Records from a data collection
____________________

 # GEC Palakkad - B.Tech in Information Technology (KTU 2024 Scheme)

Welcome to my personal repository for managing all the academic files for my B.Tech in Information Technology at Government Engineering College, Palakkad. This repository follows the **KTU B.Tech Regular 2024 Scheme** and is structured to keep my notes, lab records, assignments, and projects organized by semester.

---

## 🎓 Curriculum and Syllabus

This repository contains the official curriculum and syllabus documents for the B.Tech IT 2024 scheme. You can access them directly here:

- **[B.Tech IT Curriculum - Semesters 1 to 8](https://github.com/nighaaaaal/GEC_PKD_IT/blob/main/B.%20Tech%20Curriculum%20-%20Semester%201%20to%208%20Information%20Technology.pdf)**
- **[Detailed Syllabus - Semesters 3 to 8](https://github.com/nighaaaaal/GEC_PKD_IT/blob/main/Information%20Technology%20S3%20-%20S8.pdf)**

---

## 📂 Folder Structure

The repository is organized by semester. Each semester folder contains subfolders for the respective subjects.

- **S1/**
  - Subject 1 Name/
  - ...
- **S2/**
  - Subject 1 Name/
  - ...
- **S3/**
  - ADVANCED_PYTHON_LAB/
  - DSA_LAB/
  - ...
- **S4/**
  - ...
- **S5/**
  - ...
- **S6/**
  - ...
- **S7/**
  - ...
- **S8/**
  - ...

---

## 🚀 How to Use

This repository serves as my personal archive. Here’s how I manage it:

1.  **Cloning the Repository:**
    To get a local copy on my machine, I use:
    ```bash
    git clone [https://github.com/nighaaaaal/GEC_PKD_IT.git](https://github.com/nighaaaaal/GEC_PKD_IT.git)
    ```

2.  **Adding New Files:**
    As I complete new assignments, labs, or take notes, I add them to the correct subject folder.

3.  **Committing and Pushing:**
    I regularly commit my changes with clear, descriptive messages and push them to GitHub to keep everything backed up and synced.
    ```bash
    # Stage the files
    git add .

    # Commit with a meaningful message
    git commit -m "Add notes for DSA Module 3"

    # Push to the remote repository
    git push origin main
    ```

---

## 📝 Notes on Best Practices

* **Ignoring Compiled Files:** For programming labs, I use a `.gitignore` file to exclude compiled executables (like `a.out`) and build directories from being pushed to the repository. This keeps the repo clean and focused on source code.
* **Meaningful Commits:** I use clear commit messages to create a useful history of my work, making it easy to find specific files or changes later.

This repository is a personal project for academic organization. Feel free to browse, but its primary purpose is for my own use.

____________________

**TASK OBJECTIVE**. Could you work out how many lines of the data above contain the word "them"? Give only the number.

**YOUR SOLUTION**. 3